The book is divided into two parts of about equal length. The first part develops the basic theory, and the second takes up applications. Using the archetypal example of finding the surface of least area in \(\mathbb{R}^n\) with a given boundary, Morgan describes how an approach using the concept of rectifiable currents gives a natural topology on the space of surfaces that is dual to an appropriate topology on differential forms. A key result of the first part is the existence of area-minimizing surfaces in \(\mathbb{R}^n\). Its proof depends on Federer’s compactness theorem, which Federer proved using his own amazing result on the structure of arbitrary subsets of \(\mathbb{R}^n\).

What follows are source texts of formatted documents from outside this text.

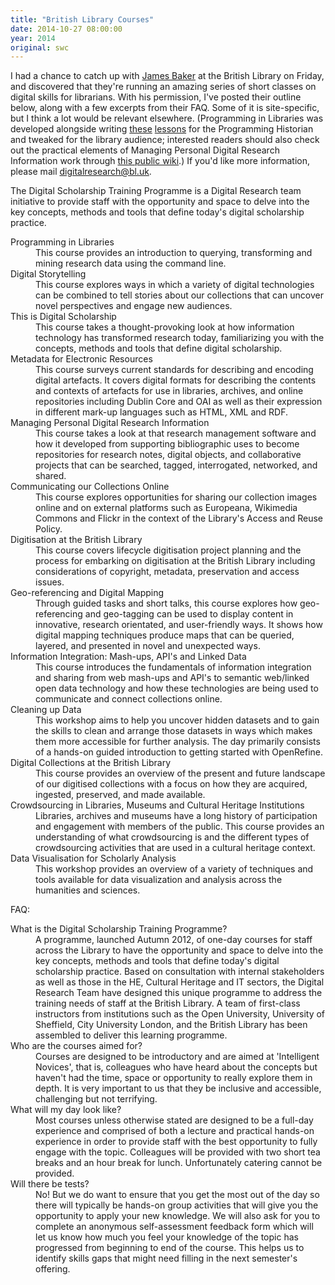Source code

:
 ```yaml
---
title: "British Library Courses"
date: 2014-10-27 08:00:00
year: 2014
original: swc
---
```

<p>
  I had a chance to catch up with <a href="
  https://twitter.com/j_w_baker">James Baker</a> at the British
  Library on Friday, and discovered that they're running an amazing
  series of short classes on digital skills for librarians.  With his
  permission, I've posted their outline below, along with a few
  excerpts from their FAQ.  Some of it is site-specific, but I think a
  lot would be relevant elsewhere.  (Programming in Libraries was
  developed alongside writing
  <a href="http://programminghistorian.org/lessons/intro-to-bash">these</a>
  <a href="http://programminghistorian.org/lessons/research-data-with-unix">lessons</a>
  for the Programming Historian and tweaked for the library audience;
  interested readers should also check out the practical elements of
  Managing Personal Digital Research Information work
  through <a href="http://sharonhoward.org/zoterowiki/">this public
  wiki</a>.)  If you'd like more information, please mail
  <a href="mailto:digitalresearch@bl.uk">digitalresearch@bl.uk</a>.
</p>
<p>
  The Digital Scholarship Training Programme is a Digital Research
  team initiative to provide staff with the
  opportunity and space to delve into the key concepts, methods and
  tools that define today's digital scholarship practice.
</p>
<dl>
  <dt>Programming in Libraries</dt>
  <dd>
    This course provides an
    introduction to querying, transforming and mining research data
    using the command line.
  </dd>
  <dt>Digital Storytelling</dt>
  <dd>
    This course explores ways in which a variety of digital
    technologies can be combined to tell stories about our collections
    that can uncover novel perspectives and engage new audiences.
  </dd>
  <dt>This is Digital Scholarship</dt>
  <dd>
    This course takes a thought-provoking look at how information
    technology has transformed research today, familiarizing you with
    the concepts, methods and tools that define digital scholarship.
  </dd>
  <dt>Metadata for Electronic Resources</dt>
  <dd>
    This course surveys current standards for describing and encoding
    digital artefacts. It covers digital formats for describing the
    contents and contexts of artefacts for use in libraries, archives,
    and online repositories including Dublin Core and OAI as well as
    their expression in different mark-up languages such as HTML, XML
    and RDF.
  </dd>
  <dt>Managing Personal Digital Research Information</dt>
  <dd>
    This course takes a look at that research management software
    and how it developed from supporting bibliographic uses to become
    repositories for research notes, digital objects, and
    collaborative projects that can be searched, tagged, interrogated,
    networked, and shared.
  </dd>
  <dt>Communicating our Collections Online</dt>
  <dd>
    This course explores opportunities for sharing our collection
    images online and on external platforms such as Europeana,
    Wikimedia Commons and Flickr in the context of the Library's
    Access and Reuse Policy.
  </dd>
  <dt>Digitisation at the British Library</dt>
  <dd>
    This course covers lifecycle digitisation project planning and the
    process for embarking on digitisation at the British Library
    including considerations of copyright, metadata, preservation and
    access issues.
  </dd>
  <dt>Geo-referencing and Digital Mapping</dt>
  <dd>
    Through guided tasks and short talks, this course explores how
    geo-referencing and geo-tagging can be used to display content in
    innovative, research orientated, and user-friendly ways. It 
    shows how digital mapping techniques produce maps that can be
    queried, layered, and presented in novel and unexpected ways.
  </dd>
  <dt>Information Integration: Mash-ups, API's and Linked Data</dt>
  <dd>
    This course introduces the fundamentals of information integration
    and sharing from web mash-ups and API's to semantic web/linked
    open data technology and how these technologies are being used to
    communicate and connect collections online.
  </dd>
  <dt>Cleaning up Data</dt>
  <dd>
    This workshop aims to help you uncover hidden datasets and to gain
    the skills to clean and arrange those datasets in ways which makes
    them more accessible for further analysis. The day primarily
    consists of a hands-on guided introduction to getting started with
    OpenRefine.
  </dd>
  <dt>Digital Collections at the British Library</dt>
  <dd>
    This course provides an overview of the present and future
    landscape of our digitised collections with a focus on how they
    are acquired, ingested, preserved, and made available.
  </dd>
  <dt>Crowdsourcing in Libraries, Museums and Cultural Heritage Institutions</dt>
  <dd>
    Libraries, archives and museums have a long history of
    participation and engagement with members of the public. This
    course provides an understanding of what crowdsourcing is and
    the different types of crowdsourcing activities that are used in a
    cultural heritage context.
  </dd>
  <dt>Data Visualisation for Scholarly Analysis</dt>
  <dd>
    This workshop provides an overview of a variety of techniques
    and tools available for data visualization and analysis across the
    humanities and sciences.
  </dd>
</dl>
<p>
  FAQ:
</p>
<dl>
  <dt>What is the Digital Scholarship Training Programme?</dt>
  <dd>
    A programme, launched Autumn 2012, of one-day courses for staff
    across the Library to have the opportunity and space to delve into
    the key concepts, methods and tools that define today's digital
    scholarship practice. Based on consultation with internal
    stakeholders as well as those in the HE, Cultural Heritage and IT
    sectors, the Digital Research Team have designed this unique
    programme to address the training needs of staff at the British
    Library. A team of first-class instructors from institutions such
    as the Open University, University of Sheffield, City University
    London, and the British Library has been assembled to deliver this
    learning programme.
  </dd>
  <dt>Who are the courses aimed for?</dt>
  <dd>
    Courses are designed to be introductory and are aimed at
    'Intelligent Novices', that is, colleagues who have heard about
    the concepts but haven't had the time, space or opportunity to
    really explore them in depth. It is very important to us that they
    be inclusive and accessible, challenging but not terrifying.
  </dd>
  <dt>What will my day look like?</dt>
  <dd>
    Most courses unless otherwise stated are designed to be a full-day
    experience and comprised of both a lecture and practical hands-on
    experience in order to provide staff with the best opportunity to
    fully engage with the topic. Colleagues will be provided with two
    short tea breaks and an hour break for lunch. Unfortunately
    catering cannot be provided.
  </dd>
  <dt>Will there be tests?</dt>
  <dd>
    No! But we do want to ensure that you get the most out of the day
    so there will typically be hands-on group activities that will
    give you the opportunity to apply your new knowledge. We will also
    ask for you to complete an anonymous self-assessment feedback form
    which will let us know how much you feel your knowledge of the
    topic has progressed from beginning to end of the course. This
    helps us to identify skills gaps that might need filling in the
    next semester's offering.
  </dd>
</dl>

A highlight of the second part is a sketch of the proof in \(\mathbb{R}^3\) of the Double Bubble conjecture: the familiar standard double soap bubble consisting of three spherical caps meeting at 120 degrees along a common circle encloses two prescribed volumes in \(\mathbb{R}^3\) with the minimum surface area. (An analogous result holds in \(\mathbb{R}^n\).)

Other conjectures and failed conjectures appear here too. The Hexagonal Honeycomb Conjecture says that regular hexagons provide the most efficient (least perimeter) way to divide the plane into unit areas. Thomas Hales proved the result in 1999, and a sketch is given here; its proof depends on a fairly intricate isoperimetric inequality. A failed conjecture due to Lord Kelvin states that truncated octahedrons partition three-dimensional space into regions of unit volumes with the least surface area. Weaire and Phelan, inspired by the natural crystal structure of a clathrate compound, found a counterexample in 1999. It beats Kelvin’s idea by a bare 0.3%.

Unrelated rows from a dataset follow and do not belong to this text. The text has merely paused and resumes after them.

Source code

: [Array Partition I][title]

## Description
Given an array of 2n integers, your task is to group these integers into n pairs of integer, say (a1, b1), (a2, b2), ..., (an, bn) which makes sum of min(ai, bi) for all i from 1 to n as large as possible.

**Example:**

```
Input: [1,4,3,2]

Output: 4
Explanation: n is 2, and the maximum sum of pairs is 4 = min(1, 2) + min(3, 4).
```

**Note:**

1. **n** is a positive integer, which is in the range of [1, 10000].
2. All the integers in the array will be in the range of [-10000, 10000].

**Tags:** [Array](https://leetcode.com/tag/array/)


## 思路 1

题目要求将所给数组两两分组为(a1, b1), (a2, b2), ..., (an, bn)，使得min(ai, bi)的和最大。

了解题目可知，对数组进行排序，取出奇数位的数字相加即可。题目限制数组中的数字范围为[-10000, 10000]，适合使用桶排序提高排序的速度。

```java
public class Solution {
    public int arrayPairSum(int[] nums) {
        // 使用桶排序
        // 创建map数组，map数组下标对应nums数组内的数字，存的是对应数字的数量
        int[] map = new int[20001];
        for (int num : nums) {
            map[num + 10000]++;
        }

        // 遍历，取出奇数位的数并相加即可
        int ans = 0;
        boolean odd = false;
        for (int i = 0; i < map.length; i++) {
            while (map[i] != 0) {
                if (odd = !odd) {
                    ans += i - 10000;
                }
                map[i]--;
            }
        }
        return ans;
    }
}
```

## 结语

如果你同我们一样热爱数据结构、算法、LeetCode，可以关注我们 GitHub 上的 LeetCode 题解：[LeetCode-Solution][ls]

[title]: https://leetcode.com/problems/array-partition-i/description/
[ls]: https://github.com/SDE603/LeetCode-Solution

Two other topics here might be of potentially broader interest. Both concern the current hot topic of manifolds with density. The first is a brief treatment of the use of this idea by Perelman in his proof of the Poincaré conjecture. The second is Chambers log-convex density theorem: balls about the origin are isoperimetric for a smooth radial density if and only if the log of the density is convex.

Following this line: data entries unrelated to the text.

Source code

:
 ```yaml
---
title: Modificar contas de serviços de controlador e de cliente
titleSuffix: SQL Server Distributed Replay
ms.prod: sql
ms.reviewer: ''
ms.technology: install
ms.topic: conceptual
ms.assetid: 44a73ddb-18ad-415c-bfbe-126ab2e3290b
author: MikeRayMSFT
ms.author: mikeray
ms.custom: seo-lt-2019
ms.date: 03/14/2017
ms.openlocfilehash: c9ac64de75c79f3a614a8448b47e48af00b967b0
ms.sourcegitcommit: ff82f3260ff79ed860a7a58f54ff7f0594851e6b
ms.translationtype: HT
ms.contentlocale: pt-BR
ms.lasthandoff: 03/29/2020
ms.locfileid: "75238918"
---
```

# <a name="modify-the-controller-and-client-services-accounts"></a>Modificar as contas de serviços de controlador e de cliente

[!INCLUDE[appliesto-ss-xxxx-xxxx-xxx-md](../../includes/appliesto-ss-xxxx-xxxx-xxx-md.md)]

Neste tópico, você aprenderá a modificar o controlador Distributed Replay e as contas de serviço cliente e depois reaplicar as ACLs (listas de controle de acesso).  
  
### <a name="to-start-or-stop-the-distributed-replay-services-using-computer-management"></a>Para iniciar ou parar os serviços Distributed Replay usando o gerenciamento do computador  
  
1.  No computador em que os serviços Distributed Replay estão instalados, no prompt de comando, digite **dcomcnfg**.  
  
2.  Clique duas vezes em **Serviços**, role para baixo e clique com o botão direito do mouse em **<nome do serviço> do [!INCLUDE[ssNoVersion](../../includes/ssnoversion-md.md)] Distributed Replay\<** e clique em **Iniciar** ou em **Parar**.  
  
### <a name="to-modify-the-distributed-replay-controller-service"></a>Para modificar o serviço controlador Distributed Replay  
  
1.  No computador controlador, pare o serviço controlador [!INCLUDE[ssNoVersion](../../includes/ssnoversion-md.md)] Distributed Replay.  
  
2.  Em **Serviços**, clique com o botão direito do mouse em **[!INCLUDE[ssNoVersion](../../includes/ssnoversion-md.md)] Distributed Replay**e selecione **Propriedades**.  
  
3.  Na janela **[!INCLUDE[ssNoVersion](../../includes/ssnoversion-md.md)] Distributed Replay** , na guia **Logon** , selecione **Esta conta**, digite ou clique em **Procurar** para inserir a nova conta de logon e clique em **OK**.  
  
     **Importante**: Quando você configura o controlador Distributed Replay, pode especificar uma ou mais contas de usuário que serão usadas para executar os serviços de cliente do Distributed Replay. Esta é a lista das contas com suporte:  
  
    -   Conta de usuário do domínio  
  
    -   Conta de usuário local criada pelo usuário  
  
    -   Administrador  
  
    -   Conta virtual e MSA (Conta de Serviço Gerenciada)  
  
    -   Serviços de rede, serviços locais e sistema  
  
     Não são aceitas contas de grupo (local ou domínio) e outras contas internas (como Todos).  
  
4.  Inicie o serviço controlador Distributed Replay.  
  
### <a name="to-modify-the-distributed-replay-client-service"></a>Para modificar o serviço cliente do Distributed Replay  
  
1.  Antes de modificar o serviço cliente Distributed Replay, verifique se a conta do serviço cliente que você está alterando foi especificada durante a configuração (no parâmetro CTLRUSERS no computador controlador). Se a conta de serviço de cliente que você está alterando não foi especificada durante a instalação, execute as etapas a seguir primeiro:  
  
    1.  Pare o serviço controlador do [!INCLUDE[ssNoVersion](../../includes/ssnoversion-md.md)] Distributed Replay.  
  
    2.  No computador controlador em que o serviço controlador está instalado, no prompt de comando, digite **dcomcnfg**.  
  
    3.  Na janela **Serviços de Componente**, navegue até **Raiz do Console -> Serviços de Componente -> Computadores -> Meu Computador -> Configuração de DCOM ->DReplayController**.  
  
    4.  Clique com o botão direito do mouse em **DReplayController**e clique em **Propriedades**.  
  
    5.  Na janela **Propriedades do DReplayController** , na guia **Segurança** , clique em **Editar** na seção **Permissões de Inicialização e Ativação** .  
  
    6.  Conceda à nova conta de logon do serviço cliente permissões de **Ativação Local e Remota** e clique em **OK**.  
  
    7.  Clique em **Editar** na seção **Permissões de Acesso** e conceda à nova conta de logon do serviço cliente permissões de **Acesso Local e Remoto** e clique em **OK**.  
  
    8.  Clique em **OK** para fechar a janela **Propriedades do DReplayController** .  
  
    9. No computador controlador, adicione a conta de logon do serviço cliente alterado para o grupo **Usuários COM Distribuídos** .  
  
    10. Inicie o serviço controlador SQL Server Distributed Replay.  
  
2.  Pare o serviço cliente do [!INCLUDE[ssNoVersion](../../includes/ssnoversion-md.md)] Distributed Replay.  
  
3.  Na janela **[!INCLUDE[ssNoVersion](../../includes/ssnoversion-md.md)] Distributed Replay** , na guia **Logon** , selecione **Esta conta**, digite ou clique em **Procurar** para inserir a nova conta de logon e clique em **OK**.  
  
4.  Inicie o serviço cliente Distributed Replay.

Morgan’s book offers the best access I know into this difficult subject. It won’t make the reader an expert, but it does open the door to more detailed treatments. An excellent bibliography is provided.

Bill Satzer (bsatzer@gmail.com) was a senior intellectual property scientist at 3M Company. His training is in dynamical systems and particularly celestial mechanics; his current interests are broadly in applied mathematics and the teaching of mathematics.